Task:
Pick out each line in these entries that contains the string "funcțiilor".

*** Opening The records ***

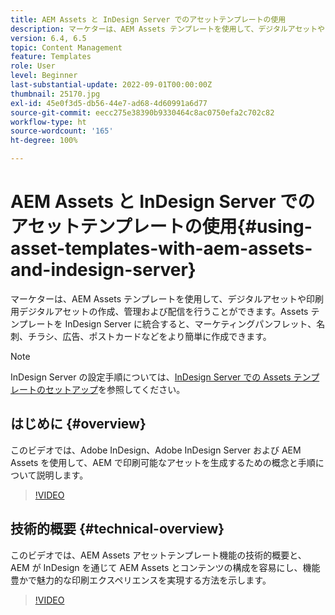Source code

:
 ```yaml
---
title: AEM Assets と InDesign Server でのアセットテンプレートの使用
description: マーケターは、AEM Assets テンプレートを使用して、デジタルアセットや印刷用デジタルアセットの作成、管理および配信を行うことができます。Assets テンプレートを InDesign Server に統合すると、マーケティングパンフレット、名刺、チラシ、広告、ポストカードなどをより簡単に作成できます。
version: 6.4, 6.5
topic: Content Management
feature: Templates
role: User
level: Beginner
last-substantial-update: 2022-09-01T00:00:00Z
thumbnail: 25170.jpg
exl-id: 45e0f3d5-db56-44e7-ad68-4d60991a6d77
source-git-commit: eecc275e38390b9330464c8ac0750efa2c702c82
workflow-type: ht
source-wordcount: '165'
ht-degree: 100%

---
```


# AEM Assets と InDesign Server でのアセットテンプレートの使用{#using-asset-templates-with-aem-assets-and-indesign-server}

マーケターは、AEM Assets テンプレートを使用して、デジタルアセットや印刷用デジタルアセットの作成、管理および配信を行うことができます。Assets テンプレートを InDesign Server に統合すると、マーケティングパンフレット、名刺、チラシ、広告、ポストカードなどをより簡単に作成できます。

>[!NOTE]
>
>InDesign Server の設定手順については、[InDesign Server での Assets テンプレートのセットアップ](asset-templates-technical-video-setup.md)を参照してください。

## はじめに {#overview}

このビデオでは、Adobe InDesign、Adobe InDesign Server および AEM Assets を使用して、AEM で印刷可能なアセットを生成するための概念と手順について説明します。

>[!VIDEO](https://video.tv.adobe.com/v/25170?quality=12&learn=on)

## 技術的概要 {#technical-overview}

このビデオでは、AEM Assets アセットテンプレート機能の技術的概要と、AEM が InDesign を通じて AEM Assets とコンテンツの構成を容易にし、機能豊かで魅力的な印刷エクスペリエンスを実現する方法を示します。

>[!VIDEO](https://video.tv.adobe.com/v/17071?quality=12&learn=on)
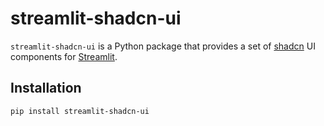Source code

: # streamlit-shadcn-ui

`streamlit-shadcn-ui` is a Python package that provides a set of [shadcn](https://ui.shadcn.com/) UI components for [Streamlit](https://www.streamlit.io/).

## Installation

```bash
pip install streamlit-shadcn-ui
```

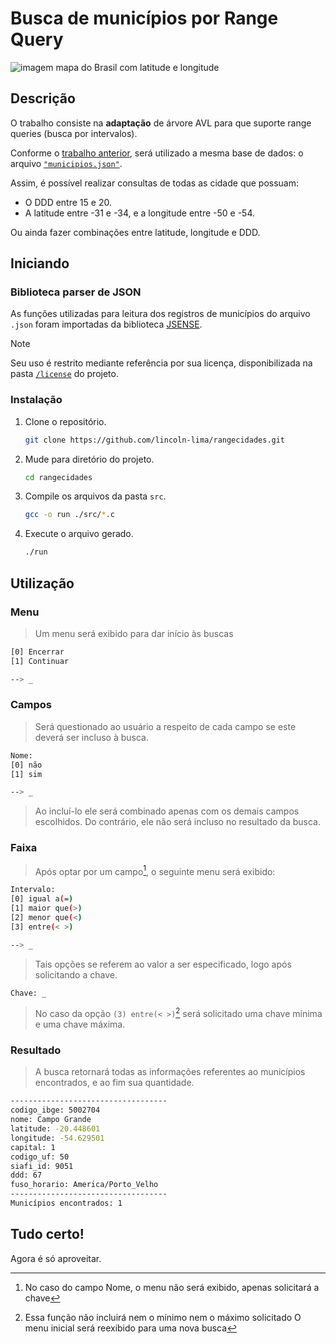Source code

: # Busca de municípios por Range Query
![imagem mapa do Brasil com latitude e longitude](https://docplayer.com.br/docs-images/17/147974/images/3-0.png)
## Descrição
O trabalho consiste na **adaptação** de árvore AVL para que suporte range queries (busca por intervalos).

Conforme o [trabalho anterior](https://github.com/lincoln-lima/cidadesproximas), será utilizado a mesma base de dados: o arquivo [`"municipios.json"`](https://github.com/kelvins/municipios-brasileiros/blob/main/json/municipios.json).

Assim, é possível realizar consultas de todas as cidade que possuam:
- O DDD entre 15 e 20.
- A latitude entre -31 e -34, e a longitude entre -50 e -54.

Ou ainda fazer combinações entre latitude, longitude e DDD.
## Iniciando 
### Biblioteca parser de JSON
As funções utilizadas para leitura dos registros de municípios do arquivo `.json` foram importadas da biblioteca [JSENSE](https://gitlab.com/greggink/youtube_episode_jsense).
> [!NOTE]
> Seu uso é restrito mediante referência por sua licença, disponibilizada na pasta [`/license`](/license/LICENSE) do projeto.
### Instalação
1. Clone o repositório.
   ```bash
   git clone https://github.com/lincoln-lima/rangecidades.git
   ```
2. Mude para diretório do projeto.
   ```bash
   cd rangecidades 
   ```
3. Compile os arquivos da pasta `src`.
   ```bash
   gcc -o run ./src/*.c
   ```
4. Execute o arquivo gerado.
   ```bash
   ./run
   ```
## Utilização
### Menu
> Um menu será exibido para dar início às buscas
```bash
[0] Encerrar
[1] Continuar

--> _
```
### Campos
> Será questionado ao usuário a respeito de cada campo se este deverá ser incluso à busca.
```bash
Nome:
[0] não
[1] sim

--> _
```
> Ao incluí-lo ele será combinado apenas com os demais campos escolhidos.
> Do contrário, ele não será incluso no resultado da busca.
### Faixa
> Após optar por um campo[^1], o seguinte menu será exibido:
```bash
Intervalo:
[0] igual a(=)
[1] maior que(>)
[2] menor que(<)
[3] entre(< >)

--> _
```
> Tais opções se referem ao valor a ser especificado, logo após solicitando a chave.
```bash
Chave: _
```
> No caso da opção `(3) entre(< >)`[^2] será solicitado uma chave mínima e uma chave máxima.
### Resultado
> A busca retornará todas as informações referentes ao municípios encontrados, e ao fim sua quantidade.
```bash
-----------------------------------
codigo_ibge: 5002704
nome: Campo Grande
latitude: -20.448601
longitude: -54.629501
capital: 1
codigo_uf: 50
siafi_id: 9051
ddd: 67
fuso_horario: America/Porto_Velho
-----------------------------------
Municípios encontrados: 1
```
[^1]: No caso do campo Nome, o menu não será exibido, apenas solicitará a chave
[^2]: Essa função não incluirá nem o mínimo nem o máximo solicitado
O menu inicial será reexibido para uma nova busca
## Tudo certo!
Agora é só aproveitar.
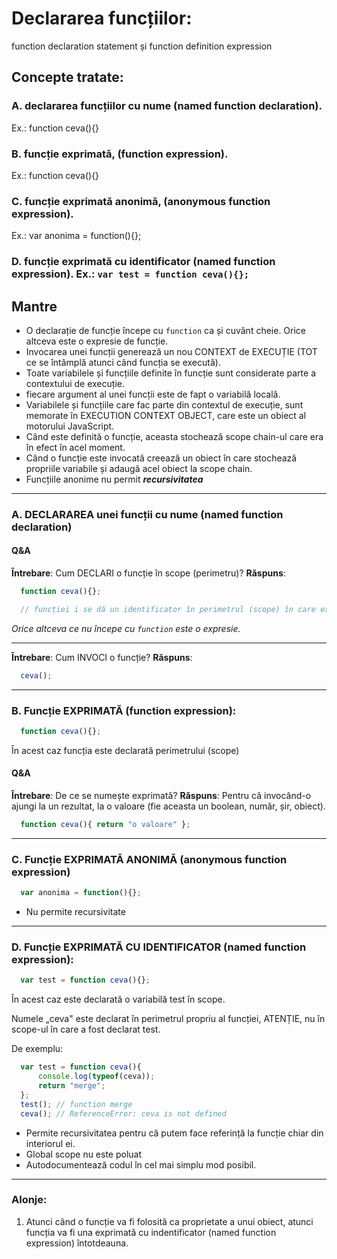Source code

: # Declararea funcțiilor:
function declaration statement și function definition expression

## Concepte tratate:
### A. declararea funcțiilor cu nume (named function declaration).
Ex.: function ceva(){}  
### B. funcție exprimată, (function expression).
Ex.: function ceva(){}  
### C. funcție exprimată anonimă, (anonymous function expression).
Ex.: var anonima = function(){};  
### D. funcție exprimată cu identificator (named function expression). Ex.: ```var test = function ceva(){};```

## Mantre
- O declarație de funcție începe cu `function` ca și cuvânt cheie. Orice altceva este o expresie de funcție.
- Invocarea unei funcții generează un nou CONTEXT de EXECUȚIE (TOT ce se întâmplă atunci când funcția se execută).
- Toate variabilele și funcțiile definite în funcție sunt considerate parte a contextului de execuție.
- fiecare argument al unei funcții este de fapt o variabilă locală.
- Variabilele și funcțiile care fac parte din contextul de execuție, sunt memorate în EXECUTION CONTEXT OBJECT, care este un obiect al motorului JavaScript.
- Când este definită o funcție, aceasta stochează scope chain-ul care era în efect în acel moment.
- Când o funcție este invocată creează un obiect în care stochează propriile variabile și adaugă acel obiect la scope chain.
- Funcțiile anonime nu permit ***recursivitatea***

--------------------------------------------------------------------------------

### A. DECLARAREA unei funcții cu nume (named function declaration)

#### Q&A
**Întrebare**: Cum DECLARI o funcție în scope (perimetru)?
**Răspuns**:

```js
  function ceva(){};

  // funcției i se dă un identificator în perimetrul (scope) în care există, cu numele ceva
```
*Orice altceva ce nu începe cu ```function``` este o expresie.*

--------------------------------------------------------------------------------
**Întrebare**: Cum INVOCI o funcție?
**Răspuns**:

```js
  ceva();
```
--------------------------------------------------------------------------------
### B. Funcție EXPRIMATĂ (function expression):

```js
  function ceva(){};
```
În acest caz funcția este declarată perimetrului (scope)

#### Q&A
**Întrebare**: De ce se numește exprimată?
**Răspuns**: Pentru că invocând-o ajungi la un rezultat, la o valoare (fie aceasta un boolean, număr, șir, obiect).

```js
  function ceva(){ return "o valoare" };
```
--------------------------------------------------------------------------------
### C. Funcție EXPRIMATĂ ANONIMĂ (anonymous function expression)

```js
  var anonima = function(){};
```

- Nu permite recursivitate

--------------------------------------------------------------------------------

### D. Funcție EXPRIMATĂ CU IDENTIFICATOR (named function expression):

```js
  var test = function ceva(){};
```

În acest caz este declarată o variabilă test în scope.

Numele „ceva" este declarat în perimetrul propriu al funcției, ATENȚIE, nu în scope-ul în care a fost declarat test.

De exemplu:

```js
  var test = function ceva(){
      console.log(typeof(ceva));
      return "merge";
  };
  test(); // function merge
  ceva(); // ReferenceError: ceva is not defined
```

- Permite recursivitatea pentru că putem face referință la funcție chiar din interiorul ei.
- Global scope nu este poluat
- Autodocumentează codul în cel mai simplu mod posibil.

--------------------------------------------------------------------------------

### Alonje:
1. Atunci când o funcție va fi folosită ca proprietate a unui obiect, atunci funcția va fi una exprimată cu indentificator (named function expression) întotdeauna.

*** Closing The records ***

Task output:
: # Declararea funcțiilor:
### A. declararea funcțiilor cu nume (named function declaration).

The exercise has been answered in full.